Suspects
de Hélène Desjardins

critiqué par Clo7, le 15 mars 2002
(Charleroi - 24 ans)


La note:  étoiles
Noir de noir
« Je l’ai trouvé mort en rentrant. Je n'ai pas allumé la lumière tout de suite, j'avais les bras chargés de paquets. J’ai failli trébucher sur une de ses jambes. C'est comme ça que je l'ai découvert. Lui, c’était mon amant. Ni plus ni moins. Mais je ne comprenais pas. Il n'aurait pas dû être chez moi si tôt dans la soirée. Je m'étais toujours montrée très claire à ce sujet. Mais bon, il est mort. On ne va pas s’éterniser là-dessus. » Le ton est donné. Suspects est le premier roman de l’auteure québécoise Hélène DESJARDINS, un premier roman noir à souhait à la structure assez complexe, ce qui est assez rare pour une novice.

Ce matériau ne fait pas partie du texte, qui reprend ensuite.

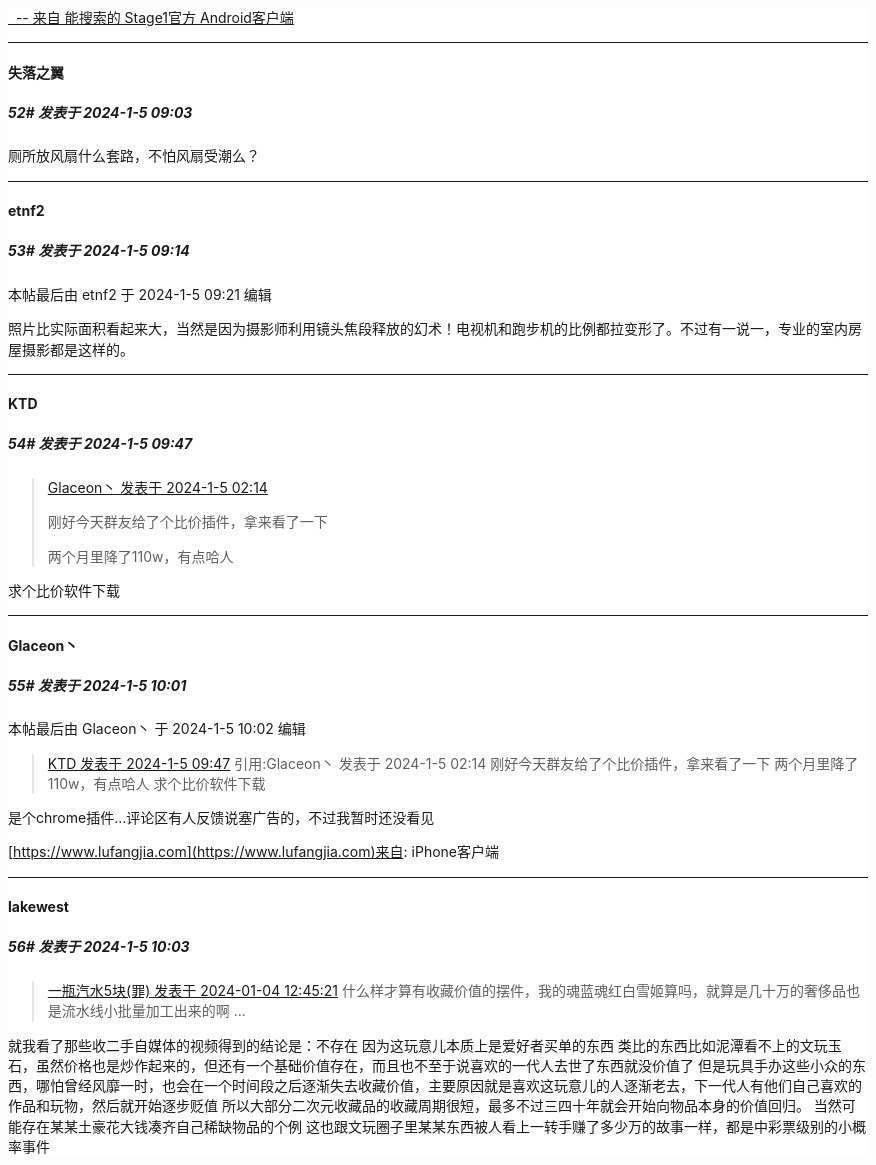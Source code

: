 [  -- 来自 能搜索的 Stage1官方 Android客户端](https://www.coolapk.com/apk/140634)

*****

####  失落之翼  
##### 52#       发表于 2024-1-5 09:03

厕所放风扇什么套路，不怕风扇受潮么？

*****

####  etnf2  
##### 53#       发表于 2024-1-5 09:14

 本帖最后由 etnf2 于 2024-1-5 09:21 编辑 

照片比实际面积看起来大，当然是因为摄影师利用镜头焦段释放的幻术！电视机和跑步机的比例都拉变形了。不过有一说一，专业的室内房屋摄影都是这样的。

*****

####  KTD  
##### 54#       发表于 2024-1-5 09:47

<blockquote><a href="httphttps://bbs.saraba1st.com/2b/forum.php?mod=redirect&amp;goto=findpost&amp;pid=63538671&amp;ptid=2165939" target="_blank">Glaceon丶 发表于 2024-1-5 02:14</a>

刚好今天群友给了个比价插件，拿来看了一下

两个月里降了110w，有点哈人</blockquote>
求个比价软件下载

*****

####  Glaceon丶  
##### 55#       发表于 2024-1-5 10:01

 本帖最后由 Glaceon丶 于 2024-1-5 10:02 编辑 
<blockquote><a href="httphttps://bbs.saraba1st.com/2b/forum.php?mod=redirect&amp;goto=findpost&amp;pid=63539638&amp;ptid=2165939" target="_blank"> KTD 发表于 2024-1-5 09:47</a> 引用:Glaceon丶 发表于 2024-1-5 02:14 刚好今天群友给了个比价插件，拿来看了一下 两个月里降了110w，有点哈人 求个比价软件下载 </blockquote>
是个chrome插件…评论区有人反馈说塞广告的，不过我暂时还没看见

[https://www.lufangjia.com](https://www.lufangjia.com)来自: iPhone客户端

*****

####  lakewest  
##### 56#       发表于 2024-1-5 10:03

<blockquote><a href="httphttps://bbs.saraba1st.com/2b/forum.php?mod=redirect&amp;goto=findpost&amp;pid=63532370&amp;ptid=2165939" target="_blank">一瓶汽水5块(罪) 发表于 2024-01-04 12:45:21</a>
什么样才算有收藏价值的摆件，我的魂蓝魂红白雪姬算吗，就算是几十万的奢侈品也是流水线小批量加工出来的啊 ...</blockquote>就我看了那些收二手自媒体的视频得到的结论是：不存在
因为这玩意儿本质上是爱好者买单的东西
类比的东西比如泥潭看不上的文玩玉石，虽然价格也是炒作起来的，但还有一个基础价值存在，而且也不至于说喜欢的一代人去世了东西就没价值了
但是玩具手办这些小众的东西，哪怕曾经风靡一时，也会在一个时间段之后逐渐失去收藏价值，主要原因就是喜欢这玩意儿的人逐渐老去，下一代人有他们自己喜欢的作品和玩物，然后就开始逐步贬值
所以大部分二次元收藏品的收藏周期很短，最多不过三四十年就会开始向物品本身的价值回归。
当然可能存在某某土豪花大钱凑齐自己稀缺物品的个例
这也跟文玩圈子里某某东西被人看上一转手赚了多少万的故事一样，都是中彩票级别的小概率事件
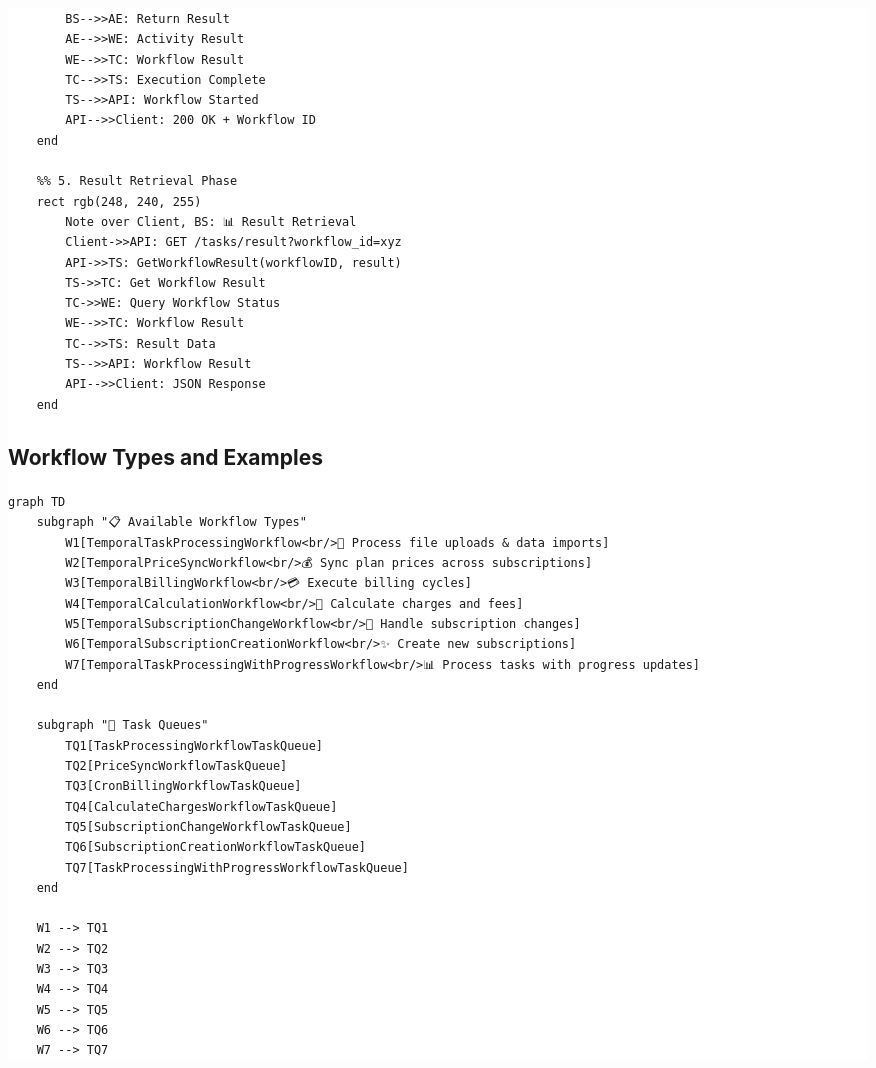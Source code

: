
 ```mermaid
        BS-->>AE: Return Result
        AE-->>WE: Activity Result
        WE-->>TC: Workflow Result
        TC-->>TS: Execution Complete
        TS-->>API: Workflow Started
        API-->>Client: 200 OK + Workflow ID
    end

    %% 5. Result Retrieval Phase
    rect rgb(248, 240, 255)
        Note over Client, BS: 📊 Result Retrieval
        Client->>API: GET /tasks/result?workflow_id=xyz
        API->>TS: GetWorkflowResult(workflowID, result)
        TS->>TC: Get Workflow Result
        TC->>WE: Query Workflow Status
        WE-->>TC: Workflow Result
        TC-->>TS: Result Data
        TS-->>API: Workflow Result
        API-->>Client: JSON Response
    end
```

## Workflow Types and Examples

```mermaid
graph TD
    subgraph "📋 Available Workflow Types"
        W1[TemporalTaskProcessingWorkflow<br/>📝 Process file uploads & data imports]
        W2[TemporalPriceSyncWorkflow<br/>💰 Sync plan prices across subscriptions]
        W3[TemporalBillingWorkflow<br/>💳 Execute billing cycles]
        W4[TemporalCalculationWorkflow<br/>🧮 Calculate charges and fees]
        W5[TemporalSubscriptionChangeWorkflow<br/>🔄 Handle subscription changes]
        W6[TemporalSubscriptionCreationWorkflow<br/>✨ Create new subscriptions]
        W7[TemporalTaskProcessingWithProgressWorkflow<br/>📊 Process tasks with progress updates]
    end

    subgraph "🎯 Task Queues"
        TQ1[TaskProcessingWorkflowTaskQueue]
        TQ2[PriceSyncWorkflowTaskQueue]
        TQ3[CronBillingWorkflowTaskQueue]
        TQ4[CalculateChargesWorkflowTaskQueue]
        TQ5[SubscriptionChangeWorkflowTaskQueue]
        TQ6[SubscriptionCreationWorkflowTaskQueue]
        TQ7[TaskProcessingWithProgressWorkflowTaskQueue]
    end

    W1 --> TQ1
    W2 --> TQ2
    W3 --> TQ3
    W4 --> TQ4
    W5 --> TQ5
    W6 --> TQ6
    W7 --> TQ7
```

La découverte du cadavre de l'amant d'une jeune danseuse de bar sert de catalyseur au dévoilement des secrets d'alcôve d'une communauté fertile en passions inavouables : éric, Rita, Charlotte, Georges, Mariette... chacun a sa version des faits... et le mensonge règne en maître tout comme la naïveté. Qui dit vrai ? Qui ment ? L'intrigue est menée avec énergie et est imprégnée de cynisme. C’est le genre de livre qu'on lit d’une seule traite.
A noter que dès sa sortie, la maison Ciné-Action a acheté les droits d’adaptation cinématographique du roman.
La Travailleuse du sexe 8 étoiles

Depuis un lustre, il n'est pas rare qu'un romancier québécois prête sa plume à une étudiante de l'université qui se prostitue (Nelly Arcan) ou à une stip-teaseuse venant du même milieu (Pauline Gélinas). Il faut croire que c'est le passage obligatoire pour que le sujet trouve ses lettres de noblesse. Hélène Desjardins trace elle aussi le portrait de l'une de ces travailleuses du sexe, qui, contrairement à ses consoeurs, n'est pas liée au monde de la connaissance. Rita, l'héroïne du roman, trouve son amant mort en revenant chez elle. Elle n'en fait pas un plat. «On ne va pas s'éterniser là-dessus», dira-t-elle.
L'auteure présente une jeune femme à l'état brut pour éviter le piège du vernis statutaire qui la rendrait plus intéressante. Non, c'est la femme en elle que l'auteure recherche. Pour la comprendre, elle se doit de défricher ses origines familiales. Née d'une mère qui la rejette et d'un père alcoolique qui a abusée d'elle, elle était ainsi programmée pour chercher des yeux admiratifs en se propulsant sur les petites scènes des bars du centre-ville de Montréal. Roman en flash-back, des narrateurs multiples viennent donner la version des faits. Le père de Rita reconnaît ses torts, la mère maintient sa ligne de conduite d'autant plus que sa fille est devenue une strip-teaseuse. Mais ses ascendants sont-ils suffisants pour en faire une meurtrière?
Native d'un petit village, elle a dû le fuir pour échapper au mépris afférent aux circonstances de sa vie. Le manque d'anonymat de la promiscuité engendre souvent des passions qui mènent au crime. C'est de se côté qu'il faut chercher les suspects potentiels à qui l'auteure donne la parole pour se défendre d'avoir tué Jeff, l'amant de Rita qu'elle a choisi uniquement dans le but de satisfaire sa libido. On comprend que son terreau n'est pas propice à l'épanouissement de l'amour. Aux yeux des deux policiers chargés de l'enquête, Rita demeure le suspect numéro un. Mais quand l'un d'eux ressent de l'empathie pour l'accusée, il abandonne la stratégie prévue pour suivre les pistes indiquées par Rita au grand dam de son supérieur. Et sentir sa valeur dans les yeux de cet enquêteur est bien suffisant pour lui retourner l'ascenseur.
Ce polar tisse un ensemble d'éléments incroyable avec une dextérité qui garde le cap sur l'objectif de l'auteure : la travailleuse du sexe à qui personne ne voudra lancer la première pierre. Un passage de l'évangile.transposée dans le monde moderne. Hélène Desjardins donne à son héroïne une densité soutenue par une écriture incisive qui mord dans le passé dont Rita assume les frais. Malheureusement, le dénouement fleur bleue vient gâter un peu la sauce.